Exercise details →
Every line of the data that contains the string "sets" must be copied.

Data extracted from a collection →

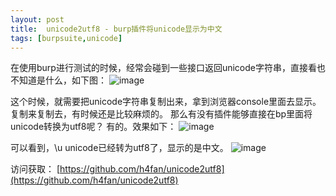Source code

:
 ```yaml
---
layout: post
title:  unicode2utf8 - burp插件将unicode显示为中文
tags: [burpsuite,unicode]
---
```


在使用burp进行测试的时候，经常会碰到一些接口返回unicode字符串，直接看也不知道是什么，如下图：
![image](https://camo.githubusercontent.com/5a9cfa31ad6e8ce157e08369f799b8bd3a57b64155f854233b4823a2111a508c/68747470733a2f2f6d6d62697a2e717069632e636e2f737a5f6d6d62697a5f6a70672f615a4f4951473732466a514f6961646138797258324f4643696270583945554c696374446963666c58633236504d744657386569614d587149535a564b373962776962763363564e77376d6f72614953324a4e354c35666963705975672f3634303f77785f666d743d6a70656726777866726f6d3d352677785f6c617a793d312677785f636f3d31)

这个时候，就需要把unicode字符串复制出来，拿到浏览器console里面去显示。
复制来复制去，有时候还是比较麻烦的。
那么有没有插件能够直接在bp里面将unicode转换为utf8呢？
有的。效果如下：
![image](https://camo.githubusercontent.com/056c27fae9ac8377b951d30886c129fde985f9ce71110703f9db3cccc2c50443/68747470733a2f2f6d6d62697a2e717069632e636e2f737a5f6d6d62697a5f6a70672f615a4f4951473732466a514f6961646138797258324f4643696270583945554c6963744c706631464d786250727a787a69616d47696264596e7569624376396e5456626e6c72364f46524b57734b354a3571465a4c77696154743554772f3634303f77785f666d743d6a70656726777866726f6d3d352677785f6c617a793d312677785f636f3d31)

可以看到，\u unicode已经转为utf8了，显示的是中文。
![image](https://camo.githubusercontent.com/703f062ca46e92ad123921eecadebd61200f7fcff703c00eb5b34afdbe3ab905/68747470733a2f2f6d6d62697a2e717069632e636e2f737a5f6d6d62697a5f6a70672f615a4f4951473732466a514f6961646138797258324f4643696270583945554c696374465744583036546c43586a636734306564314f69616855514f535354784d6b4363756347754879535157536169614d794c474368474553412f3634303f77785f666d743d6a70656726777866726f6d3d352677785f6c617a793d312677785f636f3d31)

访问获取：
[https://github.com/h4fan/unicode2utf8](https://github.com/h4fan/unicode2utf8)
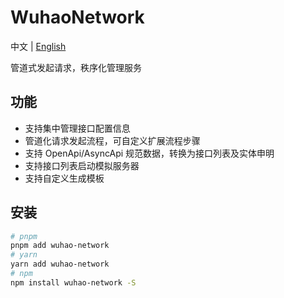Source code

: # WuhaoNetwork

中文 | [English](README.md)

管道式发起请求，秩序化管理服务

## 功能

- 支持集中管理接口配置信息
- 管道化请求发起流程，可自定义扩展流程步骤
- 支持 OpenApi/AsyncApi 规范数据，转换为接口列表及实体申明
- 支持接口列表启动模拟服务器
- 支持自定义生成模板

## 安装

```sh
# pnpm
pnpm add wuhao-network
# yarn
yarn add wuhao-network
# npm
npm install wuhao-network -S
```
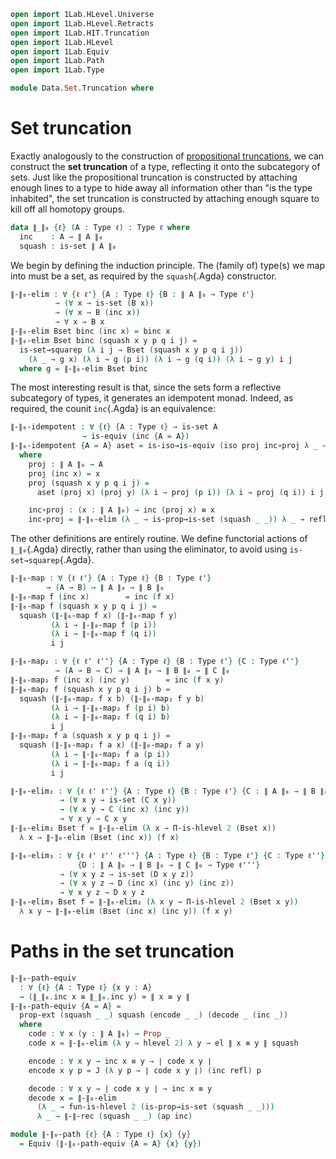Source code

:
 ```agda
open import 1Lab.HLevel.Universe
open import 1Lab.HLevel.Retracts
open import 1Lab.HIT.Truncation
open import 1Lab.HLevel
open import 1Lab.Equiv
open import 1Lab.Path
open import 1Lab.Type

module Data.Set.Truncation where
```

# Set truncation

Exactly analogously to the construction of [propositional truncations],
we can construct the **set truncation** of a type, reflecting it onto
the subcategory of sets. Just like the propositional truncation is
constructed by attaching enough lines to a type to hide away all
information other than "is the type inhabited", the set truncation is
constructed by attaching enough square to kill off all homotopy groups.

[propositional truncations]: 1Lab.HIT.Truncation.html

```agda
data ∥_∥₀ {ℓ} (A : Type ℓ) : Type ℓ where
  inc    : A → ∥ A ∥₀
  squash : is-set ∥ A ∥₀
```

We begin by defining the induction principle. The (family of) type(s) we
map into must be a set, as required by the `squash`{.Agda} constructor.

```agda
∥-∥₀-elim : ∀ {ℓ ℓ'} {A : Type ℓ} {B : ∥ A ∥₀ → Type ℓ'}
          → (∀ x → is-set (B x))
          → (∀ x → B (inc x))
          → ∀ x → B x
∥-∥₀-elim Bset binc (inc x) = binc x
∥-∥₀-elim Bset binc (squash x y p q i j) =
  is-set→squarep (λ i j → Bset (squash x y p q i j))
    (λ _ → g x) (λ i → g (p i)) (λ i → g (q i)) (λ i → g y) i j
  where g = ∥-∥₀-elim Bset binc
```

The most interesting result is that, since the sets form a reflective
subcategory of types, it generates an idempotent monad. Indeed, as
required, the counit `inc`{.Agda} is an equivalence:

```agda
∥-∥₀-idempotent : ∀ {ℓ} {A : Type ℓ} → is-set A
                → is-equiv (inc {A = A})
∥-∥₀-idempotent {A = A} aset = is-iso→is-equiv (iso proj inc∘proj λ _ → refl)
  where
    proj : ∥ A ∥₀ → A
    proj (inc x) = x
    proj (squash x y p q i j) =
      aset (proj x) (proj y) (λ i → proj (p i)) (λ i → proj (q i)) i j

    inc∘proj : (x : ∥ A ∥₀) → inc (proj x) ≡ x
    inc∘proj = ∥-∥₀-elim (λ _ → is-prop→is-set (squash _ _)) λ _ → refl
```

The other definitions are entirely routine. We define functorial actions
of `∥_∥₀`{.Agda} directly, rather than using the eliminator, to avoid
using `is-set→squarep`{.Agda}.

```agda
∥-∥₀-map : ∀ {ℓ ℓ'} {A : Type ℓ} {B : Type ℓ'}
        → (A → B) → ∥ A ∥₀ → ∥ B ∥₀
∥-∥₀-map f (inc x)        = inc (f x)
∥-∥₀-map f (squash x y p q i j) =
  squash (∥-∥₀-map f x) (∥-∥₀-map f y)
         (λ i → ∥-∥₀-map f (p i))
         (λ i → ∥-∥₀-map f (q i))
         i j

∥-∥₀-map₂ : ∀ {ℓ ℓ' ℓ''} {A : Type ℓ} {B : Type ℓ'} {C : Type ℓ''}
          → (A → B → C) → ∥ A ∥₀ → ∥ B ∥₀ → ∥ C ∥₀
∥-∥₀-map₂ f (inc x) (inc y)        = inc (f x y)
∥-∥₀-map₂ f (squash x y p q i j) b =
  squash (∥-∥₀-map₂ f x b) (∥-∥₀-map₂ f y b)
         (λ i → ∥-∥₀-map₂ f (p i) b)
         (λ i → ∥-∥₀-map₂ f (q i) b)
         i j
∥-∥₀-map₂ f a (squash x y p q i j) =
  squash (∥-∥₀-map₂ f a x) (∥-∥₀-map₂ f a y)
         (λ i → ∥-∥₀-map₂ f a (p i))
         (λ i → ∥-∥₀-map₂ f a (q i))
         i j

∥-∥₀-elim₂ : ∀ {ℓ ℓ' ℓ''} {A : Type ℓ} {B : Type ℓ'} {C : ∥ A ∥₀ → ∥ B ∥₀ → Type ℓ''}
           → (∀ x y → is-set (C x y))
           → (∀ x y → C (inc x) (inc y))
           → ∀ x y → C x y
∥-∥₀-elim₂ Bset f = ∥-∥₀-elim (λ x → Π-is-hlevel 2 (Bset x))
  λ x → ∥-∥₀-elim (Bset (inc x)) (f x)

∥-∥₀-elim₃ : ∀ {ℓ ℓ' ℓ'' ℓ'''} {A : Type ℓ} {B : Type ℓ'} {C : Type ℓ''}
               {D : ∥ A ∥₀ → ∥ B ∥₀ → ∥ C ∥₀ → Type ℓ'''}
           → (∀ x y z → is-set (D x y z))
           → (∀ x y z → D (inc x) (inc y) (inc z))
           → ∀ x y z → D x y z
∥-∥₀-elim₃ Bset f = ∥-∥₀-elim₂ (λ x y → Π-is-hlevel 2 (Bset x y))
  λ x y → ∥-∥₀-elim (Bset (inc x) (inc y)) (f x y)
```

# Paths in the set truncation

```agda
∥-∥₀-path-equiv
  : ∀ {ℓ} {A : Type ℓ} {x y : A}
  → (∥_∥₀.inc x ≡ ∥_∥₀.inc y) ≃ ∥ x ≡ y ∥
∥-∥₀-path-equiv {A = A} =
  prop-ext (squash _ _) squash (encode _ _) (decode _ (inc _))
  where
    code : ∀ x (y : ∥ A ∥₀) → Prop _
    code x = ∥-∥₀-elim (λ y → hlevel 2) λ y → el ∥ x ≡ y ∥ squash

    encode : ∀ x y → inc x ≡ y → ∣ code x y ∣
    encode x y p = J (λ y p → ∣ code x y ∣) (inc refl) p

    decode : ∀ x y → ∣ code x y ∣ → inc x ≡ y
    decode x = ∥-∥₀-elim
      (λ _ → fun-is-hlevel 2 (is-prop→is-set (squash _ _)))
      λ _ → ∥-∥-rec (squash _ _) (ap inc)

module ∥-∥₀-path {ℓ} {A : Type ℓ} {x} {y}
  = Equiv (∥-∥₀-path-equiv {A = A} {x} {y})
```
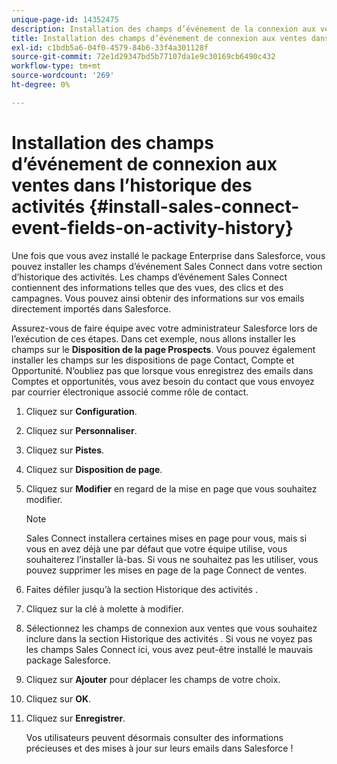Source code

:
 ```yaml
---
unique-page-id: 14352475
description: Installation des champs d’événement de la connexion aux ventes dans l’historique des activités - Documents Marketo - Documentation du produit
title: Installation des champs d’événement de connexion aux ventes dans l’historique des activités
exl-id: c1bdb5a6-04f0-4579-84b6-33f4a301128f
source-git-commit: 72e1d29347bd5b77107da1e9c30169cb6490c432
workflow-type: tm+mt
source-wordcount: '269'
ht-degree: 0%

---
```


# Installation des champs d’événement de connexion aux ventes dans l’historique des activités {#install-sales-connect-event-fields-on-activity-history}

Une fois que vous avez installé le package Enterprise dans Salesforce, vous pouvez installer les champs d’événement Sales Connect dans votre section d’historique des activités. Les champs d’événement Sales Connect contiennent des informations telles que des vues, des clics et des campagnes. Vous pouvez ainsi obtenir des informations sur vos emails directement importés dans Salesforce.

Assurez-vous de faire équipe avec votre administrateur Salesforce lors de l’exécution de ces étapes. Dans cet exemple, nous allons installer les champs sur le **Disposition de la page Prospects**. Vous pouvez également installer les champs sur les dispositions de page Contact, Compte et Opportunité. N’oubliez pas que lorsque vous enregistrez des emails dans Comptes et opportunités, vous avez besoin du contact que vous envoyez par courrier électronique associé comme rôle de contact.

1. Cliquez sur **Configuration**.
1. Cliquez sur **Personnaliser**.
1. Cliquez sur **Pistes**.
1. Cliquez sur **Disposition de page**.
1. Cliquez sur **Modifier** en regard de la mise en page que vous souhaitez modifier.

   >[!NOTE]
   >
   >Sales Connect installera certaines mises en page pour vous, mais si vous en avez déjà une par défaut que votre équipe utilise, vous souhaiterez l’installer là-bas. Si vous ne souhaitez pas les utiliser, vous pouvez supprimer les mises en page de la page Connect de ventes.

1. Faites défiler jusqu’à la section Historique des activités .
1. Cliquez sur la clé à molette à modifier.
1. Sélectionnez les champs de connexion aux ventes que vous souhaitez inclure dans la section Historique des activités . Si vous ne voyez pas les champs Sales Connect ici, vous avez peut-être installé le mauvais package Salesforce.
1. Cliquez sur **Ajouter** pour déplacer les champs de votre choix.
1. Cliquez sur **OK**.
1. Cliquez sur **Enregistrer**.

   Vos utilisateurs peuvent désormais consulter des informations précieuses et des mises à jour sur leurs emails dans Salesforce !
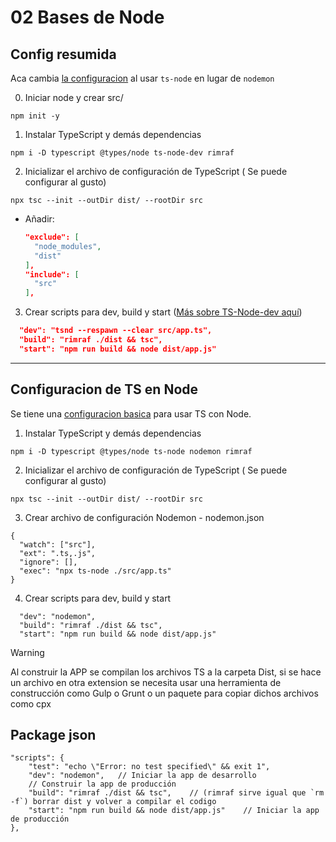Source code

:# 02 Bases de Node

## Config resumida
Aca cambia [la configuracion](https://gist.github.com/Klerith/3ba17e86dc4fabd8301a59699b9ffc0b) al usar `ts-node` en lugar de `nodemon`

0. Iniciar node y crear src/
  ```
  npm init -y
  ```
1. Instalar TypeScript y demás dependencias
  ```
  npm i -D typescript @types/node ts-node-dev rimraf
  ```
2. Inicializar el archivo de configuración de TypeScript ( Se puede configurar al gusto)
  ```
  npx tsc --init --outDir dist/ --rootDir src
  ```
  - Añadir:
    ```json
    "exclude": [
      "node_modules",
      "dist"
    ],
    "include": [
      "src"
    ],
    ```
3. Crear scripts para dev, build y start ([Más sobre TS-Node-dev aquí](https://www.npmjs.com/package/ts-node-dev))
  ```json
    "dev": "tsnd --respawn --clear src/app.ts",
    "build": "rimraf ./dist && tsc",
    "start": "npm run build && node dist/app.js"
  ```

---

## Configuracion de TS en Node
Se tiene una [configuracion basica](https://gist.github.com/Klerith/47af527da090043f604b972b22dd4c01) para usar TS con Node.
1. Instalar TypeScript y demás dependencias
```
npm i -D typescript @types/node ts-node nodemon rimraf
```

2. Inicializar el archivo de configuración de TypeScript ( Se puede configurar al gusto)
```
npx tsc --init --outDir dist/ --rootDir src
```

3. Crear archivo de configuración Nodemon - nodemon.json
```
{
  "watch": ["src"],
  "ext": ".ts,.js",
  "ignore": [],
  "exec": "npx ts-node ./src/app.ts"
}
```

4. Crear scripts para dev, build y start

```
  "dev": "nodemon",
  "build": "rimraf ./dist && tsc",
  "start": "npm run build && node dist/app.js"
```


> [!WARNING]  
> Al construir la APP se compilan los archivos TS a la carpeta Dist, si se hace un archivo en otra extension se necesita usar una herramienta de construcción como Gulp o Grunt o un paquete para copiar dichos archivos como cpx


## Package json
```
"scripts": {
    "test": "echo \"Error: no test specified\" && exit 1",
    "dev": "nodemon",   // Iniciar la app de desarrollo
    // Construir la app de producción
    "build": "rimraf ./dist && tsc",    // (rimraf sirve igual que `rm -f`) borrar dist y volver a compilar el codigo    
    "start": "npm run build && node dist/app.js"    // Iniciar la app de producción
},
```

Result of this task →
the subcategory of sets. Just like the propositional truncation is
The most interesting result is that, since the sets form a reflective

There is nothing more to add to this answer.